Der beste und interessantes unter den vergebenen Preisen war der der Internationalen Filmkritik (Prix FIPRESCI): Abdellatif Kechiches La graine et le mulet (Couscous mit Fisch) ist tatsächlich einer der allerbesten Filme des Jahres! Die Anerkennung für einen wahren Autorenfilmer. Ein vibrierendes Drama, gefilmt unter Low-Budget-Bedingungen, die Begegnung von klassischem französischen Kino mit den Lebensbedingungen der Gegenwart.
Auch der Preis für Gomorra als besten Film geht in Ordnung.

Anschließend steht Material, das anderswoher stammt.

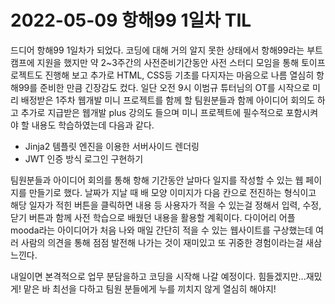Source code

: # 2022-05-09 항해99 1일차 TIL

드디어 항해99 1일차가 되었다.
코딩에 대해 거의 알지 못한 상태에서 항해99라는 부트캠프에 지원을 했지만 약 2~3주간의 사전준비기간동안 사전 스터디 모임을 통해 토이프로젝트도 진행해 보고 추가로 HTML, CSS등 기초를 다지자는 마음으로 나름 열심히 항해99를 준비한 만큼 긴장감도 컸다.
일단 오전 9시 이범규 튜터님의 OT를 시작으로 미리 배정받은 1주차 웹개발 미니 프로젝트를 함께 할 팀원분들과 함께 아이디어 회의도 하고 추가로 지급받은 웹개발 plus 강의도 들으며 미니 프로젝트에 필수적으로 포함시켜야 할 내용도 학습하였는데 다음과 같다.

* Jinja2 템플릿 엔진을 이용한 서버사이드 렌더링
* JWT 인증 방식 로그인 구현하기

팀원분들과 아이디어 회의를 통해 항해 기간동안 날마다 일지를 작성할 수 있는 웹 페이지를 만들기로 했다. 날짜가 지날 때 배 모양 이미지가 다음 칸으로 전진하는 형식이고 해당 일자가 적힌 버튼을 클릭하면 내용 등 사용자가 적을 수 있는걸 정해서 입력, 수정, 닫기 버튼과 함께 사전 학습으로 배웠던 내용을 활용할 계획이다. 다이어리 어플 mooda라는 아이디어가 처음 나와 매일 간단히 적을 수 있는 웹사이트를 구상했는데 여러 사람의 의견을 통해 점점 발전해 나가는 것이 재미있고 또 귀중한 경험이라는걸 새삼 느낀다.

내일이면 본격적으로 업무 분담을하고 코딩을 시작해 나갈 예정이다. 힘들겠지만...재밌게! 맡은 바 최선을 다하고 팀원 분들에게 누를 끼치지 않게 열심히 해야지!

Indem die Europäische Filmakademie aber
auch alle anderen wesentlichen Preise – Bester Regisseur, Bester Schauspieler, Bestes Drehbuch, Beste Kameraführung – an Gomorra vergab, bewies sie nur, was auch der deutsche Filmpreis jedes Jahr beweist: Akademien, mögen sie auch mit Fachleuten besetzt sein, können genausowenig differenzieren, wie andere Massenabstimmungen. Sie können auch nichts entdecken, das übersehen
blieb. Auf der Vorschlagsliste fanden sich so tolle Filme wie Waltz With Bashir, Un conte de Noël, Caótica Ana, Lornas Schweigen.
Zudem haftet dem Preis für Gomorra das Geschmäckle an, dass es sich eigentlich um einen verkappten Menschenrechtspreis handelt. Macht es den Film besser, dass der Autor der Vorlage wegen dieser um sein Leben fürchten muss?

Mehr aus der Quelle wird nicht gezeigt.